Financer l'économie, c'est notre affaire !

Par Jean-Christophe Le Duigou

Le financement de l'économie est vraiment une chose trop sérieuse pour être laissée aux seuls acteurs financiers, aux dirigeants d'entreprise ou aux experts étatiques qui, trop souvent, font cause commune. Syndicats et acteurs sociaux doivent désormais monter en première ligne. Après la faillite de Dexia, les gouvernements européens s'apprêtent à mettre en oeuvre un plan de sauvetage du système bancaire et financier. Ce sera la deuxième fois en 3 ans. Cette nouvelle intervention devrait être l'occasion non seulement de faire le vrai diagnostic de la crise financière mais encore de mettre en oeuvre un changement des règles du financement.

Le débat sur la dette masque en fait le fond du problème.

Que s'est-il vraiment passé ces 25 dernières années au coeur des économies européennes et américaines ? Sous la pression de la « valeur actionnariale », véritable norme financière, les firmes ont ralenti leurs investissements ainsi que toutes leurs dépenses de long terme, au bénéfice d'une stratégie financière. À quoi bon développer la création de richesses quand il est possible de dégager des rendements considérables pour les actionnaires en achetant ou en vendant des entreprises, en les dépeçant, en réduisant l'emploi, en s'endettant ? Les banques qui ont préféré financer ce type d'opération plutôt que de soutenir l'activité, ont été des vecteurs de cette logique. Elles en sont aujourd'hui les victimes.

Corriger les excès de la dérive financière ne se fera pas par la simple régulation des activités bancaires. Comme le montre l'expérience, réguler la finance est difficile et recèle bien des contradictions. Au mieux la régulation permet de gommer les excès et empêche les comportements les plus prédateurs. Ce n'est bien sûr pas négligeable. Mais on est loin d'un changement nécessaire des règles.

Face à la valeur actionnariale il y a d'autres valeurs à faire émerger. Redonner une indépendance au système financier européen relativement à la domination anglo-saxonne, faire de la finance le véritable carburant de l'activité économique, tout cela implique de modifier en profondeur l'utilisation de l'épargne et l'usage du crédit bancaire. Le développement des capacités humaines, l'égalité d'accès aux biens et services fondamentaux, la régénération de l'environnement, composantes d'une croissance durable, doivent pouvoir se matérialiser en critères de financement et en objectifs concrets. Il s'agit en fait de ne plus faire du niveau des profits, qui mesure avant tout la valorisation du capital, le critère universel et global des choix financiers.

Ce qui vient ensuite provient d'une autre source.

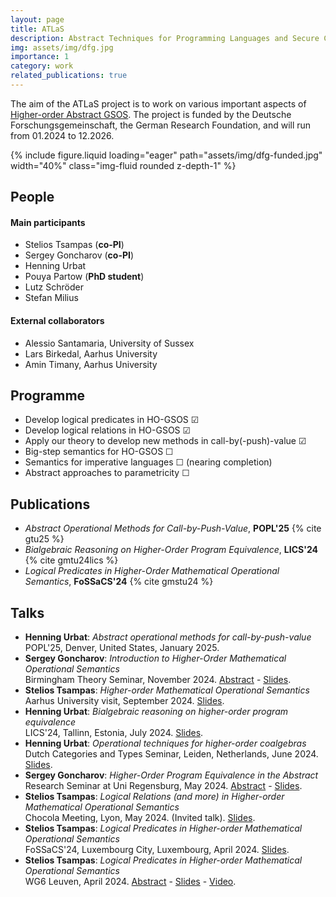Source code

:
 ```yaml
---
layout: page
title: ATLaS
description: Abstract Techniques for Programming Languages and Secure Compilation
img: assets/img/dfg.jpg
importance: 1
category: work
related_publications: true
---
```


The aim of the ATLaS project is to work on various important aspects of [Higher-order Abstract GSOS](https://www.steliostsampas.com/projects/higher-order/). The project is funded by the Deutsche Forschungsgemeinschaft, the German Research Foundation, and will run from 01.2024 to 12.2026.

 <div class="col-sm mt-3 mt-md-0">
        {% include figure.liquid loading="eager" path="assets/img/dfg-funded.jpg"  width="40%" class="img-fluid rounded z-depth-1" %}
    </div>

## People

#### Main participants

- Stelios Tsampas (**co-PI**)
- Sergey Goncharov (**co-PI**)
- Henning Urbat
- Pouya Partow (**PhD student**)
- Lutz Schröder
- Stefan Milius

#### External collaborators

- Alessio Santamaria, University of Sussex
- Lars Birkedal, Aarhus University
- Amin Timany, Aarhus University

## Programme

- Develop logical predicates in HO-GSOS ☑
- Develop logical relations in HO-GSOS ☑
- Apply our theory to develop new methods in call-by(-push)-value ☑
- Big-step semantics for HO-GSOS ☐
- Semantics for imperative languages ☐ (nearing completion)
- Abstract approaches to parametricity ☐

## Publications

- *Abstract Operational Methods for Call-by-Push-Value*, **POPL'25** {% cite gtu25 %}
- *Bialgebraic Reasoning on Higher-Order Program Equivalence*, **LICS'24** {% cite gmtu24lics %}
- *Logical Predicates in Higher-Order Mathematical Operational Semantics*, **FoSSaCS'24** {% cite gmstu24 %}

## Talks

- **Henning Urbat**: *Abstract operational methods for call-by-push-value*
<br>POPL'25, Denver, United States, January 2025.
- **Sergey Goncharov**: *Introduction to Higher-Order Mathematical Operational Semantics*
<br> Birmingham Theory Seminar, November 2024.
  [Abstract](https://researchseminars.org/talk/TheoryCSBham/31/) - [Slides](/assets/pdf/goncharov-ho-gsos-intro.pdf).
- **Stelios Tsampas**: *Higher-order Mathematical Operational Semantics*
<br>Aarhus University visit, September 2024.
  [Slides](/assets/pdf/aarhus-sep24-slides.pdf).
- **Henning Urbat**: *Bialgebraic reasoning on higher-order program equivalence*
<br>LICS'24, Tallinn, Estonia, July 2024. [Slides](/assets/pdf/urbat-lics24.pdf).
- **Henning Urbat**: *Operational techniques for higher-order coalgebras*
<br>Dutch Categories and Types Seminar, Leiden, Netherlands, June 2024. [Slides](/assets/pdf/urbat-leiden24.pdf).
- **Sergey Goncharov**: *Higher-Order Program Equivalence in the Abstract*
<br> Research Seminar at Uni Regensburg, May 2024. [Abstract](https://www.uni-regensburg.de/informatics-data-science/theoretical-informatics/seminars/index.html) - [Slides](/assets/pdf/goncharov-regensburg-talk.pdf).
- **Stelios Tsampas**: *Logical Relations (and more) in Higher-order Mathematical Operational Semantics* <br> Chocola Meeting, Lyon, May 2024. (Invited talk).
  [Slides](/assets/pdf/chocola-may24-slides.pdf).
- **Stelios Tsampas**: *Logical Predicates in Higher-order Mathematical Operational Semantics* <br> FoSSaCS'24, Luxembourg City, Luxembourg, April 2024.
  [Slides](/assets/pdf/fossacs-24-slides.pdf).
- **Stelios Tsampas**: *Logical Predicates in Higher-order Mathematical Operational Semantics* <br> WG6 Leuven, April 2024.
  [Abstract](https://europroofnet.github.io/wg6-leuven/programme#winterhalter) - [Slides](https://europroofnet.github.io/_pages/WG6/Leuven/slides/tsampas.pdf) - [Video](https://www.youtube.com/watch?v=6i-GPv0Eit4).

L'enjeu majeur est celui de la gestion des dépôts bancaires et de l'épargne des salariés, soit des centaines de milliards d'euros chaque année. Ces liquidités ne doivent plus être systématiquement drainées vers les marchés financiers mais servir au développement de l'emploi et des activités productives. En tant que garant de cette logique, des établissements publics comme la Caisse des dépôts et la Banque postale pourraient être les premières composantes d'un « pôle financier public » se déclinant au plan régional et proposant de nouveaux produits d'épargne et de crédit. Au lieu de courir après le modèle de « l'industrie financière », les institutions à caractère mutuel pourraient jouer un rôle spécifique, complémentaire. La puissance publique devrait enfin profiter des recapitalisations pour retrouver du pouvoir dans les grandes banques.

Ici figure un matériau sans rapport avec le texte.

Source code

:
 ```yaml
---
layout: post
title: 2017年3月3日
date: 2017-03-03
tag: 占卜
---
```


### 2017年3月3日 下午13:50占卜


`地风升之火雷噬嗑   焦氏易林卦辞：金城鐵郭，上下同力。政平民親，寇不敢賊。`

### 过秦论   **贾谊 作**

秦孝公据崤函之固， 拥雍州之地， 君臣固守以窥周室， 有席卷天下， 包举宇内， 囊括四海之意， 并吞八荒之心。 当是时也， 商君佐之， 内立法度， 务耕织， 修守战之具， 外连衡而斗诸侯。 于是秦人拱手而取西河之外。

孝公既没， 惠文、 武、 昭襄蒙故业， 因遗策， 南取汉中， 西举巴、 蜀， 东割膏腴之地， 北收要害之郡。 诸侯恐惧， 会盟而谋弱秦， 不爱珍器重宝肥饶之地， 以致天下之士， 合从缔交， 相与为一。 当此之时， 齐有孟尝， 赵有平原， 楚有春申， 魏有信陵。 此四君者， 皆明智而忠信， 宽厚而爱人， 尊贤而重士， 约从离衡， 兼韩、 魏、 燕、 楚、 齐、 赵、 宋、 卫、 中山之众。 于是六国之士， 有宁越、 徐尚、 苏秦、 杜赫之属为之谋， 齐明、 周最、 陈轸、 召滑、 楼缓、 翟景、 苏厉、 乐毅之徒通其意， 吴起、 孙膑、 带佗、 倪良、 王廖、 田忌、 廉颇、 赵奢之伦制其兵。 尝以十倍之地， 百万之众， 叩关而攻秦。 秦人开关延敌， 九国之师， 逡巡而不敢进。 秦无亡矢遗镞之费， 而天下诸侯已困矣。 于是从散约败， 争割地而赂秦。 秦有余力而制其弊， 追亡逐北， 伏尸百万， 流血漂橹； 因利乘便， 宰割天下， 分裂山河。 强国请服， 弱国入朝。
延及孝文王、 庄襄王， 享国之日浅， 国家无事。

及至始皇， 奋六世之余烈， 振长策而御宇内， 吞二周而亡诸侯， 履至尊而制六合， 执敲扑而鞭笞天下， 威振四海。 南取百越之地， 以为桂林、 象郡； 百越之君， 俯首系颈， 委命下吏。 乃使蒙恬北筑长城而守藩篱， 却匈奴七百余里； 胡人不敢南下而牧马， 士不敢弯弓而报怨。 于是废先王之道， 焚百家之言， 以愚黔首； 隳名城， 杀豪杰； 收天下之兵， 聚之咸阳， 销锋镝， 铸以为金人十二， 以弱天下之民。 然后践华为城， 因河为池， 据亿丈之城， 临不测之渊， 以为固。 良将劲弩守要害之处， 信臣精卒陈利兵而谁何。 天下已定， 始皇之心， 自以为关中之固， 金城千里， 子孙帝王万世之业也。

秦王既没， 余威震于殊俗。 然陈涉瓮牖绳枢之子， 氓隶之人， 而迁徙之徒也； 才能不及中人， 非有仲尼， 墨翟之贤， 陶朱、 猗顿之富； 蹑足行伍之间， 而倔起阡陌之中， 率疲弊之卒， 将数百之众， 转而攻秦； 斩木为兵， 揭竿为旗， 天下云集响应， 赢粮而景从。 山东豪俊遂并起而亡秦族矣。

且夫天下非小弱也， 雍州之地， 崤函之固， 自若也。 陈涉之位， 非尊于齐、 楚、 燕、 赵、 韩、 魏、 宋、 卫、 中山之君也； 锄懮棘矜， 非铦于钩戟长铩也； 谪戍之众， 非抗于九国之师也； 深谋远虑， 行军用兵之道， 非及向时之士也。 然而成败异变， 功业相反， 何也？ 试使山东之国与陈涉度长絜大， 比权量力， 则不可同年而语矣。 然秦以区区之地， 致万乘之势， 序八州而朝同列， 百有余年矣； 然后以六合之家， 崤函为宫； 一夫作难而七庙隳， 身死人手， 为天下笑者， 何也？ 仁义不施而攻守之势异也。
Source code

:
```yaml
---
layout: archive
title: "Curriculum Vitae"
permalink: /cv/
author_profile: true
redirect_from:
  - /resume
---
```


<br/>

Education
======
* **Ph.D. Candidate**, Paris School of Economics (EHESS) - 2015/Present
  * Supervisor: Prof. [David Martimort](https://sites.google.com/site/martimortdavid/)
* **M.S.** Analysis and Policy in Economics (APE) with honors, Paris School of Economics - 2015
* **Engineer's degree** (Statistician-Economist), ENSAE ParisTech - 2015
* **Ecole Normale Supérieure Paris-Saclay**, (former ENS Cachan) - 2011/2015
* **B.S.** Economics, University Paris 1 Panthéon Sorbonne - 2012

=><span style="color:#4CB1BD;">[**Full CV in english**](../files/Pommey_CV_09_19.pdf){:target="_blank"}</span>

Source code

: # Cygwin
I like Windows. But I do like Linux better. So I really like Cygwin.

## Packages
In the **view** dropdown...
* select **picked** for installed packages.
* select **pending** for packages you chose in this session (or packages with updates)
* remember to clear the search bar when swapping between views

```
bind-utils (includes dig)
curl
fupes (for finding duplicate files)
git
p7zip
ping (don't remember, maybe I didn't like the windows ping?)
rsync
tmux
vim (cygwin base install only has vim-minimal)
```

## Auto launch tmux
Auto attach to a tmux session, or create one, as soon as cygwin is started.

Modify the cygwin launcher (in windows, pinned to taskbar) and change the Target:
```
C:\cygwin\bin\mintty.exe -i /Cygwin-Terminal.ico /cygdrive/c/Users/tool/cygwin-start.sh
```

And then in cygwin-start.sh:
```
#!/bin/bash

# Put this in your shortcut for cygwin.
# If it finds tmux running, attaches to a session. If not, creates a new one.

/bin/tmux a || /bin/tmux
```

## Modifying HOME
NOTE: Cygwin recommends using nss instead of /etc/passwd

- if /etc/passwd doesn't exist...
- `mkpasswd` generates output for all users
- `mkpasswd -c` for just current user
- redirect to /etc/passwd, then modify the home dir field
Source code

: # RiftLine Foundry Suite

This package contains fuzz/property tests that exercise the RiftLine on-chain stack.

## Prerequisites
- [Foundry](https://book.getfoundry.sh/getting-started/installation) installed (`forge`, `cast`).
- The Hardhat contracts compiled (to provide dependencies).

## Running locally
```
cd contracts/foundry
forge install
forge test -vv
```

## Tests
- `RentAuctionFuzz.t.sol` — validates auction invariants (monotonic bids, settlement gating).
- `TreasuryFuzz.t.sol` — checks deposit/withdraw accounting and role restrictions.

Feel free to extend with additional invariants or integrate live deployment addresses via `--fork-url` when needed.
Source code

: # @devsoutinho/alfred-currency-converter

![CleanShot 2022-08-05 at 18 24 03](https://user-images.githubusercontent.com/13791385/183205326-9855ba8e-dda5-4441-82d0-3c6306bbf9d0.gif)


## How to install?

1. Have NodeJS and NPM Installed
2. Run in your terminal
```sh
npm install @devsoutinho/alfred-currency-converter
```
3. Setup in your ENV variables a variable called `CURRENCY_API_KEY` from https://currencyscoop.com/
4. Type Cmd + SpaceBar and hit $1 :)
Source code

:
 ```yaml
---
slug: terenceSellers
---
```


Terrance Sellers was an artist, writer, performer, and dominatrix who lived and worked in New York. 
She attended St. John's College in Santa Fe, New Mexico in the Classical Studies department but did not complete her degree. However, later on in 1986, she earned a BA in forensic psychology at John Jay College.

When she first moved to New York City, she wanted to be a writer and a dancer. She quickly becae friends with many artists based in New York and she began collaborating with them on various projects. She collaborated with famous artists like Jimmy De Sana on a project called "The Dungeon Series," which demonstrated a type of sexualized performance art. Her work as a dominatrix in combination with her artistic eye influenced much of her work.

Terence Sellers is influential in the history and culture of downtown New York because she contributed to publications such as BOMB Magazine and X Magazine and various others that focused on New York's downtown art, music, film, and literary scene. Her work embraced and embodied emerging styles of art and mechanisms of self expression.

Trouver l'équilibre entre la sécurité de leur épargne pour les salariés, l'intérêt pour l'entreprise, et l'intérêt général est sans doute une gageure. Quitte a innover, c'est sur ce terrain qu'il faut être le plus audacieux. Bien sûr, la déconnexion des marchés financiers ne peut pas être totale, ne serait-ce que pour des raisons de liquidité. Mais l'on peut imaginer des livrets d'épargne prenant en compte des critères de gestion différents, des objectifs de création de richesse, de développement des compétences des salariés, d'investissements d'intérêt général pour tout ou partie des sommes collectées. Une garantie spécifique de rémunération pourrait y être attachée en fonction de ces engagements. Ces livrets deviendraient un outil d'épargne polyvalent pour le long terme et pourraient permettre la distribution efficace de crédit. Ce serait une nouvelle façon de préparer l'avenir individuel et collectif.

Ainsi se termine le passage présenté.